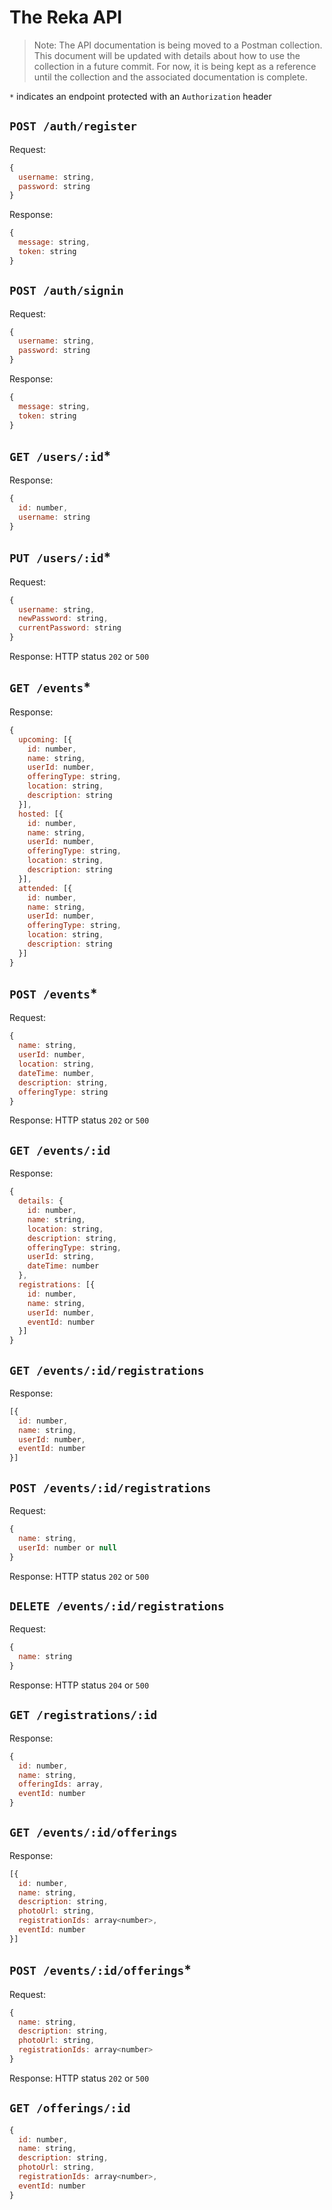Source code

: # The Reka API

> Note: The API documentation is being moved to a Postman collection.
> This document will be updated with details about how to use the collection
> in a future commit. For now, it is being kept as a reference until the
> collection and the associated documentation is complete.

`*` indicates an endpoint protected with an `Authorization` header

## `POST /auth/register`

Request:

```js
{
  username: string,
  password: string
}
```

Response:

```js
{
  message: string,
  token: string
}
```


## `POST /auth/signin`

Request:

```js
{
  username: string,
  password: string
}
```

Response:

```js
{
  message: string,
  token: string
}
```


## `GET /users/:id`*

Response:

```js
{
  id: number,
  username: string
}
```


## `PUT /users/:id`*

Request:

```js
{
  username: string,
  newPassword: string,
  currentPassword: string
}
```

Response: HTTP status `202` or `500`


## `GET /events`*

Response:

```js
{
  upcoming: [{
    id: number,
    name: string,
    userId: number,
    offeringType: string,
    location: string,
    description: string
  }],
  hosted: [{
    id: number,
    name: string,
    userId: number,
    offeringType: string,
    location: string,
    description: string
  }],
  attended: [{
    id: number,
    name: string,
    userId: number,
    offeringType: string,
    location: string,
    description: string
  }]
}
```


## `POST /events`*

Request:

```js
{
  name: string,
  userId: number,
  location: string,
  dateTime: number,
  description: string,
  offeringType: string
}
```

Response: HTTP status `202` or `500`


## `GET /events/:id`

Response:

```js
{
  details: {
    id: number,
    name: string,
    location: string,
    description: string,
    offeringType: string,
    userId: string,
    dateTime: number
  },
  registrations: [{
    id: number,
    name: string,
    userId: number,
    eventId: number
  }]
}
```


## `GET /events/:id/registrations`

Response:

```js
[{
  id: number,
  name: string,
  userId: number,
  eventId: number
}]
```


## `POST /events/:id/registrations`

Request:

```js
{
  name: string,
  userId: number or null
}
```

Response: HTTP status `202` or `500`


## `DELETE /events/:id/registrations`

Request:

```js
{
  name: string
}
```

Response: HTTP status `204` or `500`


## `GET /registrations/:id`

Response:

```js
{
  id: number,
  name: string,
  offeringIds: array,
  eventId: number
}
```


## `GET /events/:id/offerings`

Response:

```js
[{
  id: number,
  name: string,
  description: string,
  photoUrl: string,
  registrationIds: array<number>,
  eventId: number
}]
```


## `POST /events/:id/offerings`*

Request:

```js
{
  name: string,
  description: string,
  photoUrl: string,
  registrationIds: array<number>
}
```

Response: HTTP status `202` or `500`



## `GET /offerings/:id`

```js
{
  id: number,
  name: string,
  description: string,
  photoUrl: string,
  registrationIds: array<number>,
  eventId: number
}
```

——

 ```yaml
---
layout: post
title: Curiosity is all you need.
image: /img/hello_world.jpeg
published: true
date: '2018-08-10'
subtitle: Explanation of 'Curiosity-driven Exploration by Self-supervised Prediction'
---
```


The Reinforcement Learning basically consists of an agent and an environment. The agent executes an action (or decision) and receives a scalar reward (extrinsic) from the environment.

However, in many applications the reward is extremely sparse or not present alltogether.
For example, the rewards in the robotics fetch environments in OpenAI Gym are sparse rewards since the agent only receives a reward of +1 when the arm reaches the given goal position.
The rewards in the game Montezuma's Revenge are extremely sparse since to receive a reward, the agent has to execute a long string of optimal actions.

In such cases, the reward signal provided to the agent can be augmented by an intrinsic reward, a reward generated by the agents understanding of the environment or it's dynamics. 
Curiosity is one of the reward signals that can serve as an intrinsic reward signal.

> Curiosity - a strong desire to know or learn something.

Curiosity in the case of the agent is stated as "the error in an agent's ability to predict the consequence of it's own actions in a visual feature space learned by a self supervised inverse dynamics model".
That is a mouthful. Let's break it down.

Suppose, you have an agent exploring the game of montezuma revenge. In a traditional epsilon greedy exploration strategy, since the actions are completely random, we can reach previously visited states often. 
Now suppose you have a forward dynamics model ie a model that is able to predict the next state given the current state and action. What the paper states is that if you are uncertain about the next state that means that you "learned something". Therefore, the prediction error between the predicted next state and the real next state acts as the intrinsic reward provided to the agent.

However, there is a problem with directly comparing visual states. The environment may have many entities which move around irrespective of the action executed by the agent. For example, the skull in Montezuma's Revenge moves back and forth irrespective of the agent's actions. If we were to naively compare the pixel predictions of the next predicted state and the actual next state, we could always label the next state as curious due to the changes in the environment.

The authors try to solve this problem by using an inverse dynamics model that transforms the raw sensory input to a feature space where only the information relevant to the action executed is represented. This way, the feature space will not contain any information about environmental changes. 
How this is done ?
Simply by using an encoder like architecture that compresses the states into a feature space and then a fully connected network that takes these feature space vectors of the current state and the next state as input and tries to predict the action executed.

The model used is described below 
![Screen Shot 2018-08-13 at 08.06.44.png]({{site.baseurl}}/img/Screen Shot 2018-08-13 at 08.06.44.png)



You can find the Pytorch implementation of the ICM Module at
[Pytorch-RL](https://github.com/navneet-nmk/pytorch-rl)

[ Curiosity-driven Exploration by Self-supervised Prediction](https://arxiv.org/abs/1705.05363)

——

For every line of the data above that contains "array", copy that line.

Reply to the task ->
  offeringIds: array,
  registrationIds: array<number>,
  registrationIds: array<number>
  registrationIds: array<number>,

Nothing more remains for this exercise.